After years of legal battles, the Duchess of Sussex has received a printed apology from the proprietors of a British tabloid newspaper.
As per the reports of Deadline, the UK tabloid was ordered by the London High Court to print a front-page apology for invading Meghan Markle’s privacy in February 2019 by releasing parts of a letter that was devised in five pages to her estranged father, Thomas Markle, after her wedding to Prince Harry in 2018.
The notice on Sunday’s front page read, “The Duchess of Sussex wins her copyright infringement case against Associated Newspapers for pieces published in The Mail on Sunday and shared on Mail Online.”
The apology proceeded, “Following a hearing on 19-20 January, 2021, and a further hearing on 5 May, 2021, the Court has given judgment for the Duchess of Sussex on her claim for copyright infringement. The Court found that Associated Newspapers infringed her copyright by publishing extracts of her handwritten letter to her father in The Mail on Sunday and on Mail Online. Financial remedies have been agreed.”
Meghan also released a statement post the court case
Shortly after the court’s judgment, Meghan Markle issued a statement expressing her relief. “I have been really patient in the face of lies, intimidation, and premeditated attacks in the nearly three years since this began,” she wrote. “The courts made their decision and held the defendant accountable for their actions, and my hope is that we will all follow suit.” Because it isn’t as distant from your personal life as it appears. Tomorrow, it may be you.”
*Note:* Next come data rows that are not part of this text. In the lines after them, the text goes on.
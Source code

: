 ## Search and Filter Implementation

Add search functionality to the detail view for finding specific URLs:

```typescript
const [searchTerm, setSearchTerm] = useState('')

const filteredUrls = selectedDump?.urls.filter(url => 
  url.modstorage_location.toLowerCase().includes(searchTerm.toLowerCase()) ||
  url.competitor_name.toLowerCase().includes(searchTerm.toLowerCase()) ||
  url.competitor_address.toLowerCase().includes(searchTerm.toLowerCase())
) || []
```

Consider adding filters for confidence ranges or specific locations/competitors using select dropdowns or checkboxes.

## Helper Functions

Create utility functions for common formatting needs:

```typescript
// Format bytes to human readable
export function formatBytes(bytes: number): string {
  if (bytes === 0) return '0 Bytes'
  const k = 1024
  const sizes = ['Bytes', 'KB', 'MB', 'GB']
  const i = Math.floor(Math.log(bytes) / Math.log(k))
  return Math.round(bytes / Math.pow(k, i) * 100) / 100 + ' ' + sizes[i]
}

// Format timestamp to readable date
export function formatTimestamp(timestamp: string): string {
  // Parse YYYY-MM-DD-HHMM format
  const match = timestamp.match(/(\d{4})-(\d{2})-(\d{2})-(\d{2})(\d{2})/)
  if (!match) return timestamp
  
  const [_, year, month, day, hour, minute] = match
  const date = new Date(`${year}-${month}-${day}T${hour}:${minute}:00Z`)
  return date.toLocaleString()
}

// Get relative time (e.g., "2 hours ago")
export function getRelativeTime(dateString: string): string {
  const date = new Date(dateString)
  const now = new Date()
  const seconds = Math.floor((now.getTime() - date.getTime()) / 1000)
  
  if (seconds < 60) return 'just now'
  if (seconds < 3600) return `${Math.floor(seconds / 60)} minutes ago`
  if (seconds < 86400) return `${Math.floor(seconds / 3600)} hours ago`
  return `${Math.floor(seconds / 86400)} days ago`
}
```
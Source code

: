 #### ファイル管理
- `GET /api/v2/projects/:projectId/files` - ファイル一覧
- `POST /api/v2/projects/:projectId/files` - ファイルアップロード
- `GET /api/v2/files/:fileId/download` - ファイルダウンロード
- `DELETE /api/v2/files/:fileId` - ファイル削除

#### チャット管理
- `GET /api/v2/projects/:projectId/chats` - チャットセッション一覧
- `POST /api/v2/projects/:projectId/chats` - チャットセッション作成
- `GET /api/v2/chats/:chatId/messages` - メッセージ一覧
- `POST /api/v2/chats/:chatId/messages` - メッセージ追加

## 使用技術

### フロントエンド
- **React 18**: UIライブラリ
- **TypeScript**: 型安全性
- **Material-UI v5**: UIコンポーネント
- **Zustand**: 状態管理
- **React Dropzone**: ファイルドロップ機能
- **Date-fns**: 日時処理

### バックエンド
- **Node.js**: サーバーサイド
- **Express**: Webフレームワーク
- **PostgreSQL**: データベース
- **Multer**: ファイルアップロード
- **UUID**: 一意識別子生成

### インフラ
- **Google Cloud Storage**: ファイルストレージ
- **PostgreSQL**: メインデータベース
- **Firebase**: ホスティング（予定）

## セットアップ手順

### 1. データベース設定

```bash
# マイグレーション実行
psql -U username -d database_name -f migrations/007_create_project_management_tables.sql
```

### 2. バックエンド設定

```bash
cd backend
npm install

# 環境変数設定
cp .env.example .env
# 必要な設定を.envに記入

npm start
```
“I’ve always thought of this case as a fundamental test of right versus wrong. The defendant has approached it as if it were a no-rules game,” Meghan said. “The longer they dragged it out, the more they were able to twist facts and influence the public (even during the appeal), making a simple case tremendously convoluted in order to produce more headlines and sell more newspapers—a paradigm that supports chaos over truth.” For over three years, I’ve stayed patient in the face of lies, intimidation, and calculated attacks.
The verdict was reached following a three-day appeal hearing in November, during which the grounds of a summary judgment given in Meghan’s case were discussed on February 11 were re-examined.
The initial judgment claimed that the Mail on Sunday had violated Meghan’s privacy by publishing excerpts from a handwritten letter she wrote to her father, Thomas Markle, in five articles in February 2019.